I now started work on the headlights. The fairings were tough to make - very little room to work in. I used thin plasticard sheet for this (below left). Fitting the headlights into these was very difficult and I ended up using plastic tubes to mount the headlights, much the same as the real car, with cotton buds to locate them properly while the glue set.
It was then that I made the nightmare discovery that my beautiful body was curling under the influence of that acrylic spray painting a few days earlier. All four sides were beginning to deform. This was a dark time for me and I didn't take many pics - below is the best.
The original body is at the top and the same body sprayed is below it.
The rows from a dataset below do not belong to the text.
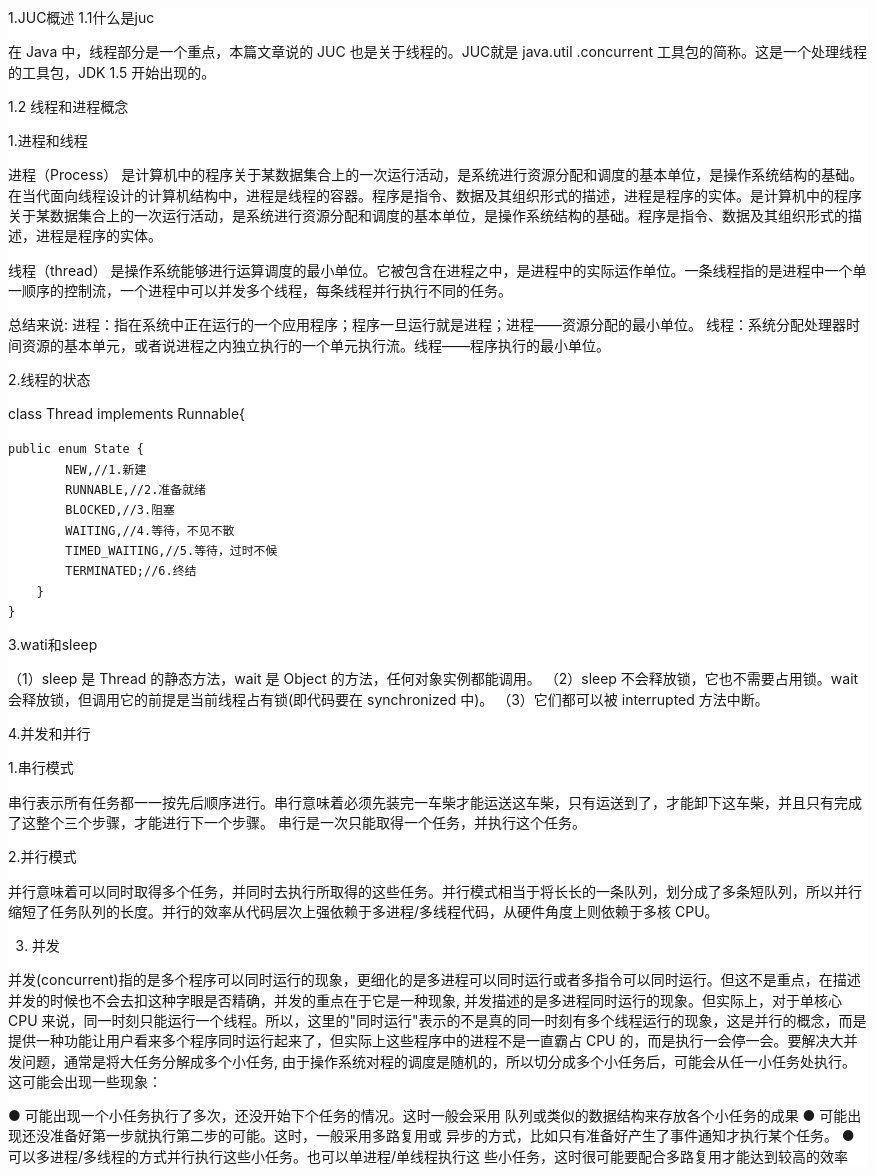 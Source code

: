 1.JUC概述
1.1什么是juc

在 Java 中，线程部分是一个重点，本篇文章说的 JUC 也是关于线程的。JUC就是 java.util .concurrent 工具包的简称。这是一个处理线程的工具包，JDK 1.5 开始出现的。

1.2 线程和进程概念

1.进程和线程

进程（Process） 是计算机中的程序关于某数据集合上的一次运行活动，是系统进行资源分配和调度的基本单位，是操作系统结构的基础。 在当代面向线程设计的计算机结构中，进程是线程的容器。程序是指令、数据及其组织形式的描述，进程是程序的实体。是计算机中的程序关于某数据集合上的一次运行活动，是系统进行资源分配和调度的基本单位，是操作系统结构的基础。程序是指令、数据及其组织形式的描述，进程是程序的实体。

线程（thread） 是操作系统能够进行运算调度的最小单位。它被包含在进程之中，是进程中的实际运作单位。一条线程指的是进程中一个单一顺序的控制流，一个进程中可以并发多个线程，每条线程并行执行不同的任务。

总结来说:
进程：指在系统中正在运行的一个应用程序；程序一旦运行就是进程；进程——资源分配的最小单位。
线程：系统分配处理器时间资源的基本单元，或者说进程之内独立执行的一个单元执行流。线程——程序执行的最小单位。

2.线程的状态

class Thread implements Runnable{
      
    public enum State {
            NEW,//1.新建
            RUNNABLE,//2.准备就绪
            BLOCKED,//3.阻塞
            WAITING,//4.等待，不见不散
            TIMED_WAITING,//5.等待，过时不候
            TERMINATED;//6.终结
        }
    }

3.wati和sleep

（1）sleep 是 Thread 的静态方法，wait 是 Object 的方法，任何对象实例都能调用。
（2）sleep 不会释放锁，它也不需要占用锁。wait 会释放锁，但调用它的前提是当前线程占有锁(即代码要在 synchronized 中)。
（3）它们都可以被 interrupted 方法中断。

4.并发和并行

1.串行模式

串行表示所有任务都一一按先后顺序进行。串行意味着必须先装完一车柴才能运送这车柴，只有运送到了，才能卸下这车柴，并且只有完成了这整个三个步骤，才能进行下一个步骤。
串行是一次只能取得一个任务，并执行这个任务。

2.并行模式

并行意味着可以同时取得多个任务，并同时去执行所取得的这些任务。并行模式相当于将长长的一条队列，划分成了多条短队列，所以并行缩短了任务队列的长度。并行的效率从代码层次上强依赖于多进程/多线程代码，从硬件角度上则依赖于多核 CPU。

3. 并发

并发(concurrent)指的是多个程序可以同时运行的现象，更细化的是多进程可以同时运行或者多指令可以同时运行。但这不是重点，在描述并发的时候也不会去扣这种字眼是否精确，并发的重点在于它是一种现象, 并发描述的是多进程同时运行的现象。但实际上，对于单核心 CPU 来说，同一时刻只能运行一个线程。所以，这里的"同时运行"表示的不是真的同一时刻有多个线程运行的现象，这是并行的概念，而是提供一种功能让用户看来多个程序同时运行起来了，但实际上这些程序中的进程不是一直霸占 CPU 的，而是执行一会停一会。要解决大并发问题，通常是将大任务分解成多个小任务, 由于操作系统对程的调度是随机的，所以切分成多个小任务后，可能会从任一小任务处执行。这可能会出现一些现象：

●  可能出现一个小任务执行了多次，还没开始下个任务的情况。这时一般会采用
队列或类似的数据结构来存放各个小任务的成果 
●  可能出现还没准备好第一步就执行第二步的可能。这时，一般采用多路复用或
异步的方式，比如只有准备好产生了事件通知才执行某个任务。 
●  可以多进程/多线程的方式并行执行这些小任务。也可以单进程/单线程执行这
些小任务，这时很可能要配合多路复用才能达到较高的效率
The yellow lines mark the bottoms of the bodies showing that the entire front of the painted model is dipping down. You can also see some curling of the bottom of the central section.
So what to do, trash my precious Lancer body and wait a decade or so for another to show up? No, I decided to fight. The damage was confined to areas of simple shape, more or less flat surfaces. For example, you can see above that the whole cockpit area ,with its side air inlets, are unaffected, presumably because its complex moulded shape resists deformation. So could I reverse the curling by bracing the inside of the body? I could tell just by hand pressure that this might work so I started building internal stressed framing.
At the rear the bottom was sucking up and the sides were buckling in. The framing shown above left reversed this. The straight sections are bamboo skewers and the curves are soft plastic rod (from the Q Tips again). The body's central section only had undercurling at the sides (see above) and this was largely reversed by four plasticard buttresses inside the wheel arches (two are visible above right). At the front, two bamboo push rods pushed the nose back up (above right and below, bottom image).
Whew, The Great Escape!! I wouldn't advise anybody to screw up their NOS Lancer body by using the wrong paint and then fix it but, ironically, the end result is arguably better than the original, because the modified body is very rigid and resistant to both further deformation and impact damage.
OK, a few more things then we're done and dusted. First, the cockpit interior. Absurdly, neither Lancer nor Dynamic provided one originally but my P3 was going to be beautiful so I had to have a good one. A few vac-formed interiors had arrived at Casa da Coides during my recent 1/24 feeding frenzy and one looked just right, with a right-hand driving position and a good head. I just had to build a rear bulkhead resembling the real car, again with thin plasticard (see below).
This bulkhead disappears backwards under the streamlined roll bar so it didn't need to mate accurately with the rear platform of the vac body. I kept the space under that roll bar transparent at its rear by masking it during the spraying, giving the illusion of empty space.
I then built a plasticard deck under it and painted it red so you can't see model innards (see later pics). I also gave the driver a proper steering wheel from a long dead Monogram 275P I got in 1965. The car and driver I modelled was Richie Ginther, who partnered Pedro Rodriguez at Le Mans in 1966 in the NART P3 entry. I finished the model with exhaust pipes, rear-view mirror, oil inlet cap, touch-up of inlets and outlets with matt black and a good decal job. Here's the result, with shots of the real car for comparison.
And finally, my entire clutch of Dynamic 330P3-related stuff - I definitely need to sort my life out.